Where does the string "name" occur in the entries below? Copy every line where it does.

(Saved entries)
'''

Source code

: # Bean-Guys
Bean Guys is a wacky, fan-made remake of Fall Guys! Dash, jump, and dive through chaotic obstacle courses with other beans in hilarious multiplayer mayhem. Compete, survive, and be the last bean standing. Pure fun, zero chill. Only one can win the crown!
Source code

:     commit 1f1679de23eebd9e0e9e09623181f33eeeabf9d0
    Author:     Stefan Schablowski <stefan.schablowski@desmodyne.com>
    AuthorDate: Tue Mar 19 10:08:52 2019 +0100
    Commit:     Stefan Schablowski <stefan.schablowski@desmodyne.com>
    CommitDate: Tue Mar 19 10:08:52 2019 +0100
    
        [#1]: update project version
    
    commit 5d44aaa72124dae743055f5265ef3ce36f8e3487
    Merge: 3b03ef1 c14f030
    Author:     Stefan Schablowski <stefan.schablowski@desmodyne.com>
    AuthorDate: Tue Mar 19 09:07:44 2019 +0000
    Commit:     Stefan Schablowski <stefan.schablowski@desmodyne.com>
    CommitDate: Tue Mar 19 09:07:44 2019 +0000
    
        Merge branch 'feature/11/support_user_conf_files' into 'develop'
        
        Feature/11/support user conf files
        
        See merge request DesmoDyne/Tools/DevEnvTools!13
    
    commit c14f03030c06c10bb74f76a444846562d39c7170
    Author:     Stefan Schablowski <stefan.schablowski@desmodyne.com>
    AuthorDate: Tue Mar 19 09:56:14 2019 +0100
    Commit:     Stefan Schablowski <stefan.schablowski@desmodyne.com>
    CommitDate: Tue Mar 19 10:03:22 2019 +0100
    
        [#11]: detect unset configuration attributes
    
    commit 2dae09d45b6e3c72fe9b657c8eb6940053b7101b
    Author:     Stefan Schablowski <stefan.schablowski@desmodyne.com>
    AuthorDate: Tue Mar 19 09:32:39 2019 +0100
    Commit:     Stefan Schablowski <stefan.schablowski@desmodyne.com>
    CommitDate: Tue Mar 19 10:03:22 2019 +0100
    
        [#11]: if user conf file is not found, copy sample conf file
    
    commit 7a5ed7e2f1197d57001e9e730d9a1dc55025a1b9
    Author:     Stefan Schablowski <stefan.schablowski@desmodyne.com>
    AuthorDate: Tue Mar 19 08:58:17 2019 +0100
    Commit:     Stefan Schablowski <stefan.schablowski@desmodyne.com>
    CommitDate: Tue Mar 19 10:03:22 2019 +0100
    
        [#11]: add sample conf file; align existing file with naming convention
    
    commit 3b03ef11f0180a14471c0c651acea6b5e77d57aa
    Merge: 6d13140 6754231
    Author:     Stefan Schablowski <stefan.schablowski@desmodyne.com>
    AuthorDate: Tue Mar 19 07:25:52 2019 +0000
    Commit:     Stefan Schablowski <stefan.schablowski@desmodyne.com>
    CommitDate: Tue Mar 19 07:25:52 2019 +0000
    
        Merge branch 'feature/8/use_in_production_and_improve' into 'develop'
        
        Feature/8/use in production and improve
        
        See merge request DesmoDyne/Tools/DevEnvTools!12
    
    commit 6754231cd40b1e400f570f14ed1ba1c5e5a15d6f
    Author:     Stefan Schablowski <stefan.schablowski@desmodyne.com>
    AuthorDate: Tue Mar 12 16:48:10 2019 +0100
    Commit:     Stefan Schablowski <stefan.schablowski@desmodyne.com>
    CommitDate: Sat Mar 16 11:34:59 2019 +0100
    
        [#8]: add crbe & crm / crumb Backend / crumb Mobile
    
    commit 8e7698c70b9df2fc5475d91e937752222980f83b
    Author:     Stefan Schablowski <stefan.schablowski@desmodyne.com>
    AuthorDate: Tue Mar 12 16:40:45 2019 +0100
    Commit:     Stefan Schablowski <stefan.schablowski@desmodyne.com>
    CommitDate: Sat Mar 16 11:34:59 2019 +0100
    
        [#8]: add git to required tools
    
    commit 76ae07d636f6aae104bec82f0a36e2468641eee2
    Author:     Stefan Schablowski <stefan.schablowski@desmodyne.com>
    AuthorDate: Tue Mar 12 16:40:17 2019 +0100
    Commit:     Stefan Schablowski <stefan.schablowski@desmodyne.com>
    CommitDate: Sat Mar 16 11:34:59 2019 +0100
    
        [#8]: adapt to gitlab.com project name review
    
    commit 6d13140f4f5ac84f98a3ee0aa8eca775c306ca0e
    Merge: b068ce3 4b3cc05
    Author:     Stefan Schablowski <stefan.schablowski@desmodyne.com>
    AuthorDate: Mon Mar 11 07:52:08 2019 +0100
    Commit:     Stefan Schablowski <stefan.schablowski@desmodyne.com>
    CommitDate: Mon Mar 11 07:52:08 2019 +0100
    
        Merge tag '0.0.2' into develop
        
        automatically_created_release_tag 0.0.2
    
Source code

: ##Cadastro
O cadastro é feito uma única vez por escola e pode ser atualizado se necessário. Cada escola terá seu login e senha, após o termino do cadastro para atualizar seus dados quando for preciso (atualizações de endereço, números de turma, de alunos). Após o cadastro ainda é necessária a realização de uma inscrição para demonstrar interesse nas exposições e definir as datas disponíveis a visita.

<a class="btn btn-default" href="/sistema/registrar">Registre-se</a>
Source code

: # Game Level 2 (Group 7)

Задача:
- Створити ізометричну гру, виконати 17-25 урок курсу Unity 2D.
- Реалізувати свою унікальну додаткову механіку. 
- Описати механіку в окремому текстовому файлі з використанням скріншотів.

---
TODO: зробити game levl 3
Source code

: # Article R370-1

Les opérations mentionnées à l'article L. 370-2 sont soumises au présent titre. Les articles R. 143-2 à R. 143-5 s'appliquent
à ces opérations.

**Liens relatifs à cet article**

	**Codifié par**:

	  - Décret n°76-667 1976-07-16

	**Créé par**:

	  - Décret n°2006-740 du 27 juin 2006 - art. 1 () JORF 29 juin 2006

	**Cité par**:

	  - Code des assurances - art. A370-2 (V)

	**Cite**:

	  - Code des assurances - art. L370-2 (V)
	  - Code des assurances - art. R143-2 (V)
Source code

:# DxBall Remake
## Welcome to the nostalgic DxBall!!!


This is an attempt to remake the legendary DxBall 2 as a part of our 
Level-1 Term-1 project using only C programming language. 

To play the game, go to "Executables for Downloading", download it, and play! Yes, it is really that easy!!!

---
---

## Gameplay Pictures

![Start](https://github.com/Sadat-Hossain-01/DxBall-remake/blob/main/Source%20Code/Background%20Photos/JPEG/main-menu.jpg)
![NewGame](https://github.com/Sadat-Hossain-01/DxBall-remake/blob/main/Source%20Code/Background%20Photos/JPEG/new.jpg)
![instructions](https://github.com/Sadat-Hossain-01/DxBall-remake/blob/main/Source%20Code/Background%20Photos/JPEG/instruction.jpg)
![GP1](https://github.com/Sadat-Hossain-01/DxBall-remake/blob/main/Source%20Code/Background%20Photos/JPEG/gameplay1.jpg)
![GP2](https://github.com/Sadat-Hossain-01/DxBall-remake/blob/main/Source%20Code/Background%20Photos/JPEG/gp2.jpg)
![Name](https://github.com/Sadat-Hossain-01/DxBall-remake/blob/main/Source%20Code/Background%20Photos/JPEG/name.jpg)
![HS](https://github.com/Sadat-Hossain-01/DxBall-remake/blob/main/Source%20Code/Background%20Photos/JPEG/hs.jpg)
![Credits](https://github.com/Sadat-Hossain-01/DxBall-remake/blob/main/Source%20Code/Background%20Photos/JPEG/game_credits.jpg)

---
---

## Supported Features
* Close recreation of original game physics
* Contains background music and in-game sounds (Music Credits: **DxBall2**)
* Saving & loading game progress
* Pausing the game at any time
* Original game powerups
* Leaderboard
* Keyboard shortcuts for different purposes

'''

→ RESPONSE TO THIS TASK
        [#8]: adapt to gitlab.com project name review
![Name](https://github.com/Sadat-Hossain-01/DxBall-remake/blob/main/Source%20Code/Background%20Photos/JPEG/name.jpg)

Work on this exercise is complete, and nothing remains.